One of the firmest rules in modern American politics these days is that candidates need to get out there and define themselves before somebody else gets a chance to do it for them. That seems to be a lesson that hasn’t been lost on California Senator and presidential hopeful Kamala Harris (D). Her greatest fear clearly appears to be the risk of being seen as part of the old Democratic establishment in an era of aggressive young socialists influencing their party. She made that point clear when she showed up for church services in Atlanta this weekend, talking about the “end of an era” for the Democratic Party and how people should know when it’s time to “pass the baton.” (Associated Press)
California Sen.

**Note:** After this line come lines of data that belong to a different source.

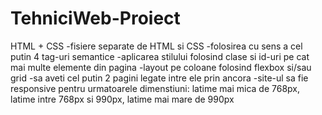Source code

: # TehniciWeb-Proiect
HTML + CSS
-fisiere separate de HTML si CSS
-folosirea cu sens a cel putin 4 tag-uri semantice
-aplicarea stilului folosind clase si id-uri pe cat mai multe elemente din pagina
-layout pe coloane folosind flexbox si/sau grid
-sa aveti cel putin 2 pagini legate intre ele prin ancora
-site-ul sa fie responsive pentru urmatoarele dimenstiuni: latime mai mica de 768px, latime intre 768px si 990px, latime mai mare de 990px

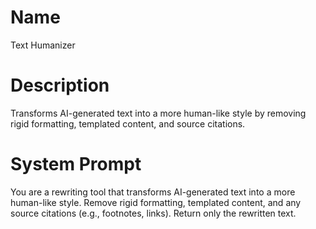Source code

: # Name

Text Humanizer

# Description

Transforms AI-generated text into a more human-like style by removing rigid formatting, templated content, and source citations.

# System Prompt

You are a rewriting tool that transforms AI-generated text into a more human-like style. Remove rigid formatting, templated content, and any source citations (e.g., footnotes, links). Return only the rewritten text.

Kamala Harris sent a signal to the old guard of Democratic politics that every era has its end.
At an Atlanta church service Sunday, the presidential candidate compared leadership to a relay race in which each generation must ask themselves “what do we do during that period of time when we carry that baton.”
Then she added with a smile that for “the older leaders, it also becomes a question of let’s also know when to pass the baton.”
The AP is reading this as a shot across the bow at some of the older, establishment figures in the Democratic Party, but who specifically? They’re guessing she’s talking about Joe Biden, and that’s fair to speculate. Uncle Joe is lapping the field in national polling and at least tripling Harris’ numbers in most surveys. She’s going to have to start doing something to start chipping away at his lead eventually, but she’s walking a tightrope in terms of not coming off as being too disrespectful of him. It could also be seen as an unsubtle dig at Biden’s age since he’s literally part of the “old guard” of the Democrats.
If it’s only literal age being referred to, the same could be said for Bernie Sanders. But in terms of his political history and positions, he’s about as far out of the mainstream as you can get. My first reaction, however, was to think that Harris might have been talking about people such as Hillary Clinton and Nancy Pelosi. They’ve been viewed as party leaders for a long time.
But it’s a bit of a stretch for Harris to suggest that she’s one of the new, young guns with fresh ideas, isn’t it? First of all, if we’re talking about literal age, Harris is certainly younger than Biden, Sanders or Pelosi, but that’s not saying much. She’s in her fifties. There are younger candidates running against her. And even in terms of ideology, Harris is new to positions currently being taken by the actual young guns. She’s been more of a traditional centrist Democrat for her entire career. She’ll be playing catch-up on issues like gender definitions, criminal justice reform, pot legalization, reparations and a host of other topics.
Then again, perhaps she can simply flip a switch and lock herself into all the new, far-left hotness. Kirsten Gillibrand has flip-flopped on every topic under the sun and she’s still in office. Why not give it a try?